I have created a vnet on azure. The vnet contains VM, bastion host, and pfsense firewall. I'm connecting to VM using bastion host, and all the traffic is getting filtered using pfsense.
After connecting to VM, when I see the state table of pfsense, I notice that the vm has sent requests to public IPs of Microsoft. The details of the IPs are as follows
| IP Address | Port |
|---|---|
| 168.63.129.16 | 32526 |
| 168.63.129.16 | 80 |
| 104.211.104.96 | 443 |
| 52.239.202.196 | 443 |
| 52.239.202.68 | 443 |
| 64.4.48.5 | 53 |
Can anyone please help me to understand what are these IPs and why VM is sending a request to these IPs
CodePudding user response:
As I have mentioned in the comments , the First two IP address (168.63.129.16:35526,168.63.129.16:80) are used by Azure Extensions and Features which is also mentioned in the Microsoft Document .

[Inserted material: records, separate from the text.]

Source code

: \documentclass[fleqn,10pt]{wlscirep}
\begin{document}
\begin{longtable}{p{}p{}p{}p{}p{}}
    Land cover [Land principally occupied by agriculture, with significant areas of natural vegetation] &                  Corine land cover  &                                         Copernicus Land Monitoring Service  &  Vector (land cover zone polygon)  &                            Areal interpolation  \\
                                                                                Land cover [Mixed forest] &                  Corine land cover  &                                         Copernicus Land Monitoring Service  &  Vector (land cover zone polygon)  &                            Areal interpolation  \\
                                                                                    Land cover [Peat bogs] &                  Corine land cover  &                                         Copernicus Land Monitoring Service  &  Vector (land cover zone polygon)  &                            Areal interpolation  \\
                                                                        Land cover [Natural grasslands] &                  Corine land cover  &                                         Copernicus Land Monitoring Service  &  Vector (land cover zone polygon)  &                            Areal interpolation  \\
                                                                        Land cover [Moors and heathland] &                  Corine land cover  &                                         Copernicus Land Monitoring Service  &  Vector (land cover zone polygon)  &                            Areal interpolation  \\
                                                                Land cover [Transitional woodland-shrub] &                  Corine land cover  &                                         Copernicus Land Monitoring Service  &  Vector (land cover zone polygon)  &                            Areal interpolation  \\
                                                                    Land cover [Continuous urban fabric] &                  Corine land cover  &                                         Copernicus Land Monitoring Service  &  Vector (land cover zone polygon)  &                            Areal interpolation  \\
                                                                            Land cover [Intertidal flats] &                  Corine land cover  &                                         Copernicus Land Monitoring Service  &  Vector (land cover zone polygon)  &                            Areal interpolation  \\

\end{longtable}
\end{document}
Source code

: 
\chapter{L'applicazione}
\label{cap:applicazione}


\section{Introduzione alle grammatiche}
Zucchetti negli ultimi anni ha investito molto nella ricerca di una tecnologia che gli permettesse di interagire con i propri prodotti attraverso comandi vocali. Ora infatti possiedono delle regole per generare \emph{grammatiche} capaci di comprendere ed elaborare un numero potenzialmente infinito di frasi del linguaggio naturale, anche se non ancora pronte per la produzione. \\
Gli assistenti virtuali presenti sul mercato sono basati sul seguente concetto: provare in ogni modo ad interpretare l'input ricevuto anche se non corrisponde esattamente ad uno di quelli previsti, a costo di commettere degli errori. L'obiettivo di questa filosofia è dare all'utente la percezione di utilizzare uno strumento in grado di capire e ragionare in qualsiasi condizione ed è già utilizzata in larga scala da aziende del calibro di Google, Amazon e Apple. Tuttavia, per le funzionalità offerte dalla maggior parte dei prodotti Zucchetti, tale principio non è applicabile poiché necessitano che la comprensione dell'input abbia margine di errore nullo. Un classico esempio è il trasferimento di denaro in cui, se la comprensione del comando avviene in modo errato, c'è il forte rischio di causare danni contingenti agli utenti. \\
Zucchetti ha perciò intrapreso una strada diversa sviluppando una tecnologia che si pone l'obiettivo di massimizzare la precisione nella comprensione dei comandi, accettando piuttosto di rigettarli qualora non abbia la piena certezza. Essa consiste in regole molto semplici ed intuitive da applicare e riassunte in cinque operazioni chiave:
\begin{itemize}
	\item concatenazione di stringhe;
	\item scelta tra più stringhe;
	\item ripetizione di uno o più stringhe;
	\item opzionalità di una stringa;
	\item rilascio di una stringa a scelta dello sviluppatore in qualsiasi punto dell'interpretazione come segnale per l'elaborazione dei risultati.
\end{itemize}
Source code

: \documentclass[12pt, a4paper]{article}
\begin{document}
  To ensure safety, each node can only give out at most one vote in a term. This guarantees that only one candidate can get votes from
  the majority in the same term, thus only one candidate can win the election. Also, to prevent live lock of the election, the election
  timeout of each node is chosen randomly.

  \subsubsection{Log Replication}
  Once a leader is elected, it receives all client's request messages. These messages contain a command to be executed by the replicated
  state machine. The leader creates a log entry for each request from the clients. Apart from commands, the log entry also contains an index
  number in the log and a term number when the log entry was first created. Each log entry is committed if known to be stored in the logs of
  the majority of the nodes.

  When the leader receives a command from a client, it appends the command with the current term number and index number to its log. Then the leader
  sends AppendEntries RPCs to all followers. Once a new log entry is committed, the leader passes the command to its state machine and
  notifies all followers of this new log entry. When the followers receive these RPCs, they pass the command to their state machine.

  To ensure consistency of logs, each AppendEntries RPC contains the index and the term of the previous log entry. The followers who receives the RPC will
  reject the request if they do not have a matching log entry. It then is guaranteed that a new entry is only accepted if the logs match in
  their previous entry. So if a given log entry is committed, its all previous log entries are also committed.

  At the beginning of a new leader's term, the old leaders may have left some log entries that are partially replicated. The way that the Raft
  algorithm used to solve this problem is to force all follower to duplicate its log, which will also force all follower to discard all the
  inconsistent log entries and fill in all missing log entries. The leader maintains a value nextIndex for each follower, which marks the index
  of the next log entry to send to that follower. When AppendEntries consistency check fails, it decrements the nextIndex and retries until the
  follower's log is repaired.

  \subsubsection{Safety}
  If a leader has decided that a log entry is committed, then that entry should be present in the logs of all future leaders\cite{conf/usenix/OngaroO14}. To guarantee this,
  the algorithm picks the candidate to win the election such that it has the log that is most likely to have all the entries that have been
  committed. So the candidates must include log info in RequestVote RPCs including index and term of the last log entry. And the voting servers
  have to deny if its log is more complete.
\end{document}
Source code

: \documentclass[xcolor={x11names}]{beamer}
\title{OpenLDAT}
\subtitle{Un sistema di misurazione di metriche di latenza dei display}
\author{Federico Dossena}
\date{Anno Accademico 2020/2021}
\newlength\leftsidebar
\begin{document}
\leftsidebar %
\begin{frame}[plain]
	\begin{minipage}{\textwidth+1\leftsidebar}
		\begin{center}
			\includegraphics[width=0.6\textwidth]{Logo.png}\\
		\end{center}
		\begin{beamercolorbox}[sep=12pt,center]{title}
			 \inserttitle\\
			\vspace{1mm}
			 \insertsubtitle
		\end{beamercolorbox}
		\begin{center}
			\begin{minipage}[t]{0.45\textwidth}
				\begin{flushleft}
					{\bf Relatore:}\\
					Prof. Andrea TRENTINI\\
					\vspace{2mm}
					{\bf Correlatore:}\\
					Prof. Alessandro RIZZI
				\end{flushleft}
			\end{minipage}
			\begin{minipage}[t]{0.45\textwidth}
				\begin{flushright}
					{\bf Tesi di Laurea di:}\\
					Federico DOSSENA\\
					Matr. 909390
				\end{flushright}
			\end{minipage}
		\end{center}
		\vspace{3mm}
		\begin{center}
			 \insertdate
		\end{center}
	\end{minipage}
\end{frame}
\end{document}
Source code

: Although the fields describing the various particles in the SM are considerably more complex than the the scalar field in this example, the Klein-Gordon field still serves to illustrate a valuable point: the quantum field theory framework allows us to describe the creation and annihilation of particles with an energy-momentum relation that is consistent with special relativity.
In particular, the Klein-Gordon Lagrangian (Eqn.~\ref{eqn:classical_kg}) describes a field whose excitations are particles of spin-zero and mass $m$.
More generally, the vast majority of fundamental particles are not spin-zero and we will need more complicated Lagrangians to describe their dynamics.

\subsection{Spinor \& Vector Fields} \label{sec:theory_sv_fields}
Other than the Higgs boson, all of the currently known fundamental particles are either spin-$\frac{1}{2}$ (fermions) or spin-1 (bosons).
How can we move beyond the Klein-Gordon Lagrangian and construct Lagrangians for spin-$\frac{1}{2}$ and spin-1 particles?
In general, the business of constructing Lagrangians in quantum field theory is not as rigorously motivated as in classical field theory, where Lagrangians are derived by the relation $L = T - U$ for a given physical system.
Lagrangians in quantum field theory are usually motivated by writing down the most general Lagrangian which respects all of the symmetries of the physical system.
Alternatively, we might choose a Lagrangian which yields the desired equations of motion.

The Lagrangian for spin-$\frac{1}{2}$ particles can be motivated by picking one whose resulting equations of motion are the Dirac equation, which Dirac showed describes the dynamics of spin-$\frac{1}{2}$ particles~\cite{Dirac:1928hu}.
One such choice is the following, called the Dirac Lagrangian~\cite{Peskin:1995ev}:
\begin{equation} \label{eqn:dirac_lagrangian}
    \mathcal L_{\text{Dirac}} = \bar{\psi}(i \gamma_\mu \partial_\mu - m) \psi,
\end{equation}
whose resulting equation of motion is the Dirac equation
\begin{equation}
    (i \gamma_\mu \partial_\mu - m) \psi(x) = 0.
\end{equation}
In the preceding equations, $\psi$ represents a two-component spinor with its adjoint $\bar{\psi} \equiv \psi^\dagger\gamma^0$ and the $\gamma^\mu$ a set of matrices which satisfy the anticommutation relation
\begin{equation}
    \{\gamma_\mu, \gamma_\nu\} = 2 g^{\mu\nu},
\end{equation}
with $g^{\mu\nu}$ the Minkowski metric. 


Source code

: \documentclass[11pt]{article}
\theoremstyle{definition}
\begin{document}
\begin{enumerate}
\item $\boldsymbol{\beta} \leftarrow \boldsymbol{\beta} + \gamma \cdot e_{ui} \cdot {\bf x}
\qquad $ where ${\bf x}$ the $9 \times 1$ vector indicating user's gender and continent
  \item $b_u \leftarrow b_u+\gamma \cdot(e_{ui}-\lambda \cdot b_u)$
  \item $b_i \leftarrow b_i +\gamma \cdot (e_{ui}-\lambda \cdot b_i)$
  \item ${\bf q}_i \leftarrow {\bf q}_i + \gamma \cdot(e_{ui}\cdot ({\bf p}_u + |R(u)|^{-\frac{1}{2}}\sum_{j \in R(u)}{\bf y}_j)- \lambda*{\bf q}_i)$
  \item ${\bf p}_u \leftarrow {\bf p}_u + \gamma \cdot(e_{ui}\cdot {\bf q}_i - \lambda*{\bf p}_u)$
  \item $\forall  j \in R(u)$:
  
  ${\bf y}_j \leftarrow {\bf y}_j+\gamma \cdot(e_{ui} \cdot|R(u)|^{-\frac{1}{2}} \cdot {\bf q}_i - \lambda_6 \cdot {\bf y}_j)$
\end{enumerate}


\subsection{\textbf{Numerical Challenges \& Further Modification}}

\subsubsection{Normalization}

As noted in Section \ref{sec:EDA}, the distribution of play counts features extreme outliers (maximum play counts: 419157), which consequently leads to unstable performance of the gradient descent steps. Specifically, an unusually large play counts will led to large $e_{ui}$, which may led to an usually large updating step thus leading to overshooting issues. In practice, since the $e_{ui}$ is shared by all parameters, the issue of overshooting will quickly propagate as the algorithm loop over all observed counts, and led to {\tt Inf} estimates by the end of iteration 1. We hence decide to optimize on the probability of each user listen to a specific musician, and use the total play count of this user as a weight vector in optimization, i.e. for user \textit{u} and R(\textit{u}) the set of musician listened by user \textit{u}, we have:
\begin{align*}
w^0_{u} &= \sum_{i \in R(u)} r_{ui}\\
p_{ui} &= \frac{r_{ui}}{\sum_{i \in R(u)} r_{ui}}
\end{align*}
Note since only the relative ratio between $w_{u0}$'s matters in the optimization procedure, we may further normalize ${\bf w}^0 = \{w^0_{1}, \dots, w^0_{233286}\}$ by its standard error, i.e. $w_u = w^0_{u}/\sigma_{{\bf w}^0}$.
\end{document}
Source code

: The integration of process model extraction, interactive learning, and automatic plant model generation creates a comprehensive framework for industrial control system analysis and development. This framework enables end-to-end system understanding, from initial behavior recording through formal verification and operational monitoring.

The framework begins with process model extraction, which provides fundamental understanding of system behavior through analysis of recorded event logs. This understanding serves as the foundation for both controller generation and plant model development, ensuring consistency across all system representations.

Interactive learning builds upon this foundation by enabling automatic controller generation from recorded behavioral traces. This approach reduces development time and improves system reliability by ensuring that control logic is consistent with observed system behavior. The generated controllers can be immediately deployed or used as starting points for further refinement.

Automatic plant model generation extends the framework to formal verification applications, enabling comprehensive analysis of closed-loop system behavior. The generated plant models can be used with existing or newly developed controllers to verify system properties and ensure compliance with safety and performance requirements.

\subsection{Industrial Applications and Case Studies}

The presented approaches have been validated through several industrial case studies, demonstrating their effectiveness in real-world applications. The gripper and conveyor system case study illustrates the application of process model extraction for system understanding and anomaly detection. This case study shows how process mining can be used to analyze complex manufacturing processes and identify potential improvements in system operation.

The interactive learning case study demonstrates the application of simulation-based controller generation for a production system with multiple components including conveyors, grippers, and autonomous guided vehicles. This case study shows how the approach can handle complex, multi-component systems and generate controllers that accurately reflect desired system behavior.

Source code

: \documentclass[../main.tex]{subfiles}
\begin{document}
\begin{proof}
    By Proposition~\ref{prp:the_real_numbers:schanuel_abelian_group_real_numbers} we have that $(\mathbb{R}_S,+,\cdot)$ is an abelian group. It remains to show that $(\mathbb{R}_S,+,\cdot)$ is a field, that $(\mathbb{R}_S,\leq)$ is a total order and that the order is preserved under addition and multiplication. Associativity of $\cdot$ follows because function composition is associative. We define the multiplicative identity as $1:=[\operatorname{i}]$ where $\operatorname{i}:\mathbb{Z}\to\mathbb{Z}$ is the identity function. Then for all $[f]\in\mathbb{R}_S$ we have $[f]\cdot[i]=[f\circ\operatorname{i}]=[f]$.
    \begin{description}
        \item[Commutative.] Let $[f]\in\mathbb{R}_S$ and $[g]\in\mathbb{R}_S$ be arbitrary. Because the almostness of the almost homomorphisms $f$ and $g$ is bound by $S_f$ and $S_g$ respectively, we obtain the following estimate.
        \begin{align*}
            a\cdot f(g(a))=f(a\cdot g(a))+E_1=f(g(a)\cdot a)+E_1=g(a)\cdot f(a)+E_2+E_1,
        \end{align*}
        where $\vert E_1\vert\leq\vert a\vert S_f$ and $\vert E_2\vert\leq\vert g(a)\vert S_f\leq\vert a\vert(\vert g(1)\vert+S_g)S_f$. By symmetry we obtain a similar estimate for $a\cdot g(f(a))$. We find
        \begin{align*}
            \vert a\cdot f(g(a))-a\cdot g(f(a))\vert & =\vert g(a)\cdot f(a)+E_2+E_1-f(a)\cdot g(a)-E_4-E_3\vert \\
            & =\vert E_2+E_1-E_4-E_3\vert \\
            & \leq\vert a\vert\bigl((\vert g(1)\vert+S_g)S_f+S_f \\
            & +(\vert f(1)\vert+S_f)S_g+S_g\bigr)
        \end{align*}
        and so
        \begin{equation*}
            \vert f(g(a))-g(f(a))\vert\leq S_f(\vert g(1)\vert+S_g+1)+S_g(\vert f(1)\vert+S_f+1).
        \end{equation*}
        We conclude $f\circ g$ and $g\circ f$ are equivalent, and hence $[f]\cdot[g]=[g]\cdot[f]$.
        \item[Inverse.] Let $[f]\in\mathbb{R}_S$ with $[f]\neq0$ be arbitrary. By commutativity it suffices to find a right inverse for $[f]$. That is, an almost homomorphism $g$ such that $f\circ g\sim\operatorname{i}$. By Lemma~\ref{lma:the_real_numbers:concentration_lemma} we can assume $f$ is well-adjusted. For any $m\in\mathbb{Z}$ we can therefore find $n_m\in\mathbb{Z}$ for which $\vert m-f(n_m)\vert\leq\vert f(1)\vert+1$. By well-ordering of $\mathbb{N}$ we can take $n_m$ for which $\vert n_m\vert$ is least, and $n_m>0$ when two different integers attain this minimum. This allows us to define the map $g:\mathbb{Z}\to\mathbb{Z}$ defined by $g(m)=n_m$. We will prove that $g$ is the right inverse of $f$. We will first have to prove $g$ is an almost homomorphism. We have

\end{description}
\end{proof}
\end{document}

As for the next 3 IP's (104.211.104.96:443,52.239.202.196:443,52.239.202.68:443) are used by Azure Storage Service in Central India region which can be found in the Microsoft Public IP's for Different Service File (mentioned as 52.239.202.0/24,104.211.104.96/28). You can Download it from here.
And For the last IP (64.4.48.5:53) , It not present in the list but as per the port 53, it is being used by DNS . So, my guess will be it is being used by public DNS of the Bastion Host.